La Carità è il fine di ogni vita
Leggendo la parabola del giudizio universale la mente corre subito al grande affresco di Michelangelo della Cappella Sistina. Campeggia in posizione centrale il Cristo Re nell’atto di richiamare l’attenzione e creare il grande silenzio per emettere la sentenza e fare verità. Nella parabola abbiamo prima una separazione per distinguere i protagonisti in due gruppi e poi un duplice atteggiamento, il primo di accoglienza, il secondo di respingimento. Entrambi i gruppi sono identificati con due tipologie di ovini che erano impiegati nei sacrifici al tempio e nei riti. Questa immagine suggerisce il fatto che siamo nel campo della religiosità. Tuttavia, la distinzione è finalizzata a rivelare il modo con cui si vive la propria fede. Infatti, si può fare una scelta religiosa reale o solo ideale. I benedetti sono tali perché nell’affamato, nell’assetato, nello straniero, nel nudo, nel malato, nel carcerato non colgono tanto un problema da risolvere, ma innanzitutto una persona concreta da aiutare facendosi prossimo, condividendo il suo dolore e infondendo speranza; perciò essi, senza saperlo incontrano Cristo, lo toccano nelle sue membra doloranti, lo ascoltano guardandolo negli occhi, lo accolgono facendolo sentire a casa, lo vestono ridonandogli dignità, lo curano accompagnandolo nel dolore, lo visitano per confortarlo e dargli speranza. I maledetti sono quelli che vedono nell’affamato, nell’assetato, nello straniero, nel nudo, nel malato, nel carcerato innanzitutto un fenomeno da analizzare. Si fanno convegni, approfondimenti, studi, progetti per combattere la fame, per rendere pubblica l’acqua, per gestire l’immigrazione, per stroncare lo sfruttamento … ma senza toccare la carne di Cristo, senza sentire il morso della fame e l’arsura della sete, la tristezza dello straniero e l’umiliazione del nudo, la sofferenza del malato e frustrazione del carcerato. In definitiva senza un contatto reale con l’umanità non c’è incontro con Cristo e l’impegno sociale millantato è solo un misero tentativo di amore a sé stessi e per sé stessi che relega il rapporto con Gesù nell’elenco dei doveri da compiere o nei pii desideri da realizzare avendo tempo. Colui che entra in sintonia col suo fratello e percorre con lui la via della croce alla fine scopre che ha condiviso la vita con Cristo.
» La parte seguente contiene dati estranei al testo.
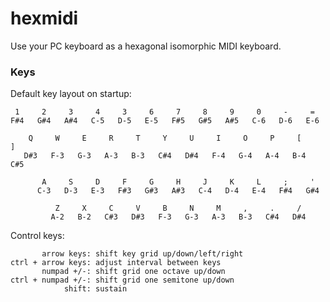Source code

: # hexmidi
Use your PC keyboard as a hexagonal isomorphic MIDI keyboard.

### Keys

Default key layout on startup:
```
 1     2     3     4     3     6     7     8     9     0     -     =
F#4   G#4   A#4   C-5   D-5   E-5   F#5   G#5   A#5   C-6   D-6   E-6

    Q     W     E     R     T     Y     U     I     O     P     [     ]
   D#3   F-3   G-3   A-3   B-3   C#4   D#4   F-4   G-4   A-4   B-4   C#5

       A     S     D     F     G     H     J     K     L     ;     '
      C-3   D-3   E-3   F#3   G#3   A#3   C-4   D-4   E-4   F#4   G#4

          Z     X     C     V     B     N     M     ,     .     /
         A-2   B-2   C#3   D#3   F-3   G-3   A-3   B-3   C#4   D#4
```

Control keys:
```
       arrow keys: shift key grid up/down/left/right
ctrl + arrow keys: adjust interval between keys
       numpad +/-: shift grid one octave up/down
ctrl + numpad +/-: shift grid one semitone up/down
            shift: sustain
```

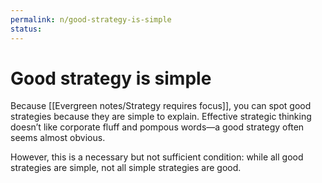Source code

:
 ```yaml
---
permalink: n/good-strategy-is-simple
status: 
---
```

# Good strategy is simple

Because [[Evergreen notes/Strategy requires focus]], you can spot good strategies because they are simple to explain. Effective strategic thinking doesn’t like corporate fluff and pompous words—a good strategy often seems almost obvious.

However, this is a necessary but not sufficient condition: while all good strategies are simple, not all simple strategies are good.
Signore Gesù, giudice mite e misericordioso, Tu che ti fai fratello dei più piccoli donaci la virtù della compassione per non essere indifferenti al bisogno del povero, del malato, del forestiero o del carcerato. Fa che possiamo fare agli altri ciò che vorremmo fosse fatto a noi nella necessità ma ancor di più, che riusciamo a condividere con i fratelli l’Amore che Tu hai riversato nei nostri cuori morendo sulla croce per perdonare i nostri peccati. La tua benedizione ci renda più umani perché attraverso i gesti profumati di umiltà e le parole dal sapore della fraternità possiamo saziare di amicizia chi ha fame e sete di amore, curare le ferite del corpo e dell’anima di chi è traumatizzato dagli eventi della vita, dare una casa a chi ha perso la radice della propria famiglia, offrire una possibilità di riscatto a chi è rimasto vittima della sua colpa.